From the furnace, the three young men, miraculously preserved from the flames, sing a hymn of praise addressed to God. The hymn is like a litany, at once repetitive in the form of the verses and new with each verse: the invocations rise to God like billowing incense that glides through the air in similar but unique clouds. Prayer does not eschew repetition, just as the lover, who wants to express his love repeats his love over and over again. To emphasize the same things conveys the intensity and multiple nuances of one's interior feelings and affections.

Blessed are you, O Lord, the God of our fathers, praiseworthy and glorious forever

2. We heard the beginning of the cosmic hymn of the third chapter of Daniel, in verses 52-57. It is the introduction that precedes the grandiose parade of the creatures engaged in the work of praise. An overall view of the entire canticle, as an extended litany, makes us discover a succession of components that make up the theme of the hymn. It begins with six invocations spoken directly to God; they contain a universal appeal to "all you works of the Lord" to open their lips so ideal for praising God (cf. verse 57). 

This is the part that we consider today and that the Liturgy proposes for Lauds of Sunday of the second week. Later on, the canticle will be prolonged by summoning all the creatures of heaven and earth to praise and magnify their Lord.

Twofold form of blessing: God's gifts to us and our praise and thanks to God

3. Our initial passage will be taken up again by the Liturgy at Lauds of the Sunday of the fourth week. We will now choose only a few elements for our reflection. The first is the invitation to blessing: "Blessed are you..." that at the end will become "Bless the Lord...!".

In the Bible there are two forms of blessing, which are intertwined. There is, first of all, the blessing that comes down from God: the Lord blesses his people (cf. Nm 6,24-27). It is an effective blessing, source of fruitfulness, happiness and prosperity. Then there is the blessing that earth lifts towards heaven. The human person who receives so many blessings from the divine generosity, blesses God, praising, thanking and exalting him: "Bless the Lord, my soul!" (Ps 102 [103],1;103 [104],1).

Priests often mediate the divine blessing (cf. Num 6,22-23.27; Sir 50,20-21) through the imposition of hands; human blessing is expressed in the liturgical hymn that rises to the Lord from the congregation of the faithful.

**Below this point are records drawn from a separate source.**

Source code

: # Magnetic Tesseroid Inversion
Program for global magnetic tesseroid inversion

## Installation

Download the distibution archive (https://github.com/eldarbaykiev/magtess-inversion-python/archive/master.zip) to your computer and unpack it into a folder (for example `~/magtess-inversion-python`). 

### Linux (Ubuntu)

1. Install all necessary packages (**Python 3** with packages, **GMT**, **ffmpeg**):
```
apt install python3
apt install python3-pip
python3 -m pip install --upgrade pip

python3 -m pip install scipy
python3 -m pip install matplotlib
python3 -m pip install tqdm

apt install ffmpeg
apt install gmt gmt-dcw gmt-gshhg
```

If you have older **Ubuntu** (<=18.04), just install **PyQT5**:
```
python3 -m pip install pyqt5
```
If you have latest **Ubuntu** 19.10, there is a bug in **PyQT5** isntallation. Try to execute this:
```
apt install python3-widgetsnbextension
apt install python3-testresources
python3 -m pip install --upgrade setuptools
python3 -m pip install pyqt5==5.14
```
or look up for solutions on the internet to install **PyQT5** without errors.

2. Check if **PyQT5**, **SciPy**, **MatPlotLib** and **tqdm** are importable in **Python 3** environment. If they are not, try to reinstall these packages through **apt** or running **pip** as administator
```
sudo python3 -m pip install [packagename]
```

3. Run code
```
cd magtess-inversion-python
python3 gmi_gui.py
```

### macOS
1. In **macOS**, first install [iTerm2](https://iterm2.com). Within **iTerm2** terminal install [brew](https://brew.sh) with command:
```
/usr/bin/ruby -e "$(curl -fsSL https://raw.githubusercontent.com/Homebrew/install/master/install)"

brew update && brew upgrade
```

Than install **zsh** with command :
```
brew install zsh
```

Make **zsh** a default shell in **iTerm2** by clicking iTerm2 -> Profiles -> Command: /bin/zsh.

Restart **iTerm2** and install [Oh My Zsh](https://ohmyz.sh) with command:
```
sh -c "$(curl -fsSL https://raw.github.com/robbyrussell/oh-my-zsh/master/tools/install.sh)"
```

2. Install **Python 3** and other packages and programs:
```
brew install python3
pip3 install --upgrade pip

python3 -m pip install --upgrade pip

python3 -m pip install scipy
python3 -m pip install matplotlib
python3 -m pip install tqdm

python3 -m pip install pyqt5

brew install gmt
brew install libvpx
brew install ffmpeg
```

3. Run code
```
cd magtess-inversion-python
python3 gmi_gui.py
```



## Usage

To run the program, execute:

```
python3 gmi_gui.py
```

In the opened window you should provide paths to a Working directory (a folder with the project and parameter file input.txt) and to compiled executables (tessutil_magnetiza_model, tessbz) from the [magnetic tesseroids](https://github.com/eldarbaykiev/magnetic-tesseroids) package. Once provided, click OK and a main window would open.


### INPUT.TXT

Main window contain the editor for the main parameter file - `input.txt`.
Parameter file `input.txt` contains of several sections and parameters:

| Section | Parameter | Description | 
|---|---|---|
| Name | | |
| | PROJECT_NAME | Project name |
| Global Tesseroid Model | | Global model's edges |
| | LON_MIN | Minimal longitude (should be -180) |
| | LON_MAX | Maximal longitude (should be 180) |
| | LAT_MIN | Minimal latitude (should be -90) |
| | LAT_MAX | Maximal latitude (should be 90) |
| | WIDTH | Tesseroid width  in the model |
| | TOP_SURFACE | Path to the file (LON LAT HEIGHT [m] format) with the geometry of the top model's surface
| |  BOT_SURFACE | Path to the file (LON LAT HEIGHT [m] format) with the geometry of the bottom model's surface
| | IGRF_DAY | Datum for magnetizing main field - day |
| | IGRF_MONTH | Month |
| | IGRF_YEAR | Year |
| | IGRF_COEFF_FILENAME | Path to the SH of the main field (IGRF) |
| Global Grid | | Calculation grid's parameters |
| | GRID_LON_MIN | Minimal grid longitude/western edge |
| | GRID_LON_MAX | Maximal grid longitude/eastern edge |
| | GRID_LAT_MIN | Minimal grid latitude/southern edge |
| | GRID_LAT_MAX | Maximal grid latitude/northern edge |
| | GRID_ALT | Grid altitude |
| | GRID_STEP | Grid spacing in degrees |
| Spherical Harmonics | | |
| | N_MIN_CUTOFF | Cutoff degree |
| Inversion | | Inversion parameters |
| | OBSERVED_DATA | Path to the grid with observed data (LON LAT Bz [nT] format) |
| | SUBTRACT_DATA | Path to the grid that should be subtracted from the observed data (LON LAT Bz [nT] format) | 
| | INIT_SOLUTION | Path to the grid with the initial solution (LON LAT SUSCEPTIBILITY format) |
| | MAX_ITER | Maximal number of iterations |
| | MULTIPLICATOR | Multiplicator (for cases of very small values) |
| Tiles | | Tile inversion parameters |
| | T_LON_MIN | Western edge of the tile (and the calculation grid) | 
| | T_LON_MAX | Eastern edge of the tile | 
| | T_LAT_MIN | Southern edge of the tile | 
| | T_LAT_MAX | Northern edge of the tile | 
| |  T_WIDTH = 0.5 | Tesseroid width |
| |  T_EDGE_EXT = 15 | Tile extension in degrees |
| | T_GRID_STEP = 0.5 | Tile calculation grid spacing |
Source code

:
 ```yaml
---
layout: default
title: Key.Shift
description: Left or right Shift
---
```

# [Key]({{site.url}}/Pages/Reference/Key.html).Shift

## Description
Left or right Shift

Praiseworthy and exalted above all forever

4. The antiphon is another element we should consider in the passage that we are reflecting on. We can imagine the soloist, in the crowded temple, intoning the blessing: "Blessed are you, Lord...", recounting God's wonderful deeds while the congregation of the faithful continuously repeats the formula: "praiseworthy and glorious above all forever". It is what happened with Psalm 135 [136], the "great Hallel", the great praise, where the people repeat "His mercy endures forever", while a soloist enumerated the various acts of salvation that the Lord wrought in favour of his people.

In our Psalm, the object of praise is above all the "glorious and holy" name of God, whose proclamation resounds in the temple, which is also "holy and glorious". When they contemplate in faith God who is seated on "the throne of his kingdom" the priests and the people are conscious of being the object of his gaze which "penetrates the abysses" and this awareness calls forth from their hearts the praise: "Blessed ... blessed...". God, who "sits upon the cherubim" and has for his dwelling the "firmament of the heavens", is also close to his people who, for this reason, feel protected and safe.

Risen Lord creates new humanity in the Church

5. When proposing this canticle afresh for use on Sunday morning, the weekly Easter of Christians, the Church is inviting us to open our eyes to the new creation which has its beginning with the resurrection of Jesus. Gregory of Nyssa, a fourth century Greek Father of the Church, explains that with the Passover [Easter] of the Lord a "new heavens and new earth are created ... a different, renewed man comes into being in the image of his Creator by means of the birth from on high" (cf. Jn 3,3-7). And he continues: "As the one who looks toward the sensible world deduces from visible things the invisible beauty ... so the one who looks toward this new world of the ecclesial creation sees in it him who became everything in everyone, leading the mind by the hand, by means of the things that are understandable for our rational nature, toward that which goes beyond human comprehension" (Langerbeck H., Gregorii Nysseni Opera, VI, 1-22 passim, p. 385).

Thus in singing this canticle, the Christian believer is invited to contemplate the world of the first creation, intuiting the outline of the second, inaugurated with the death and resurrection of the Lord Jesus. And this contemplation leads all by the hand to enter into the one Church of Christ almost dancing with joy.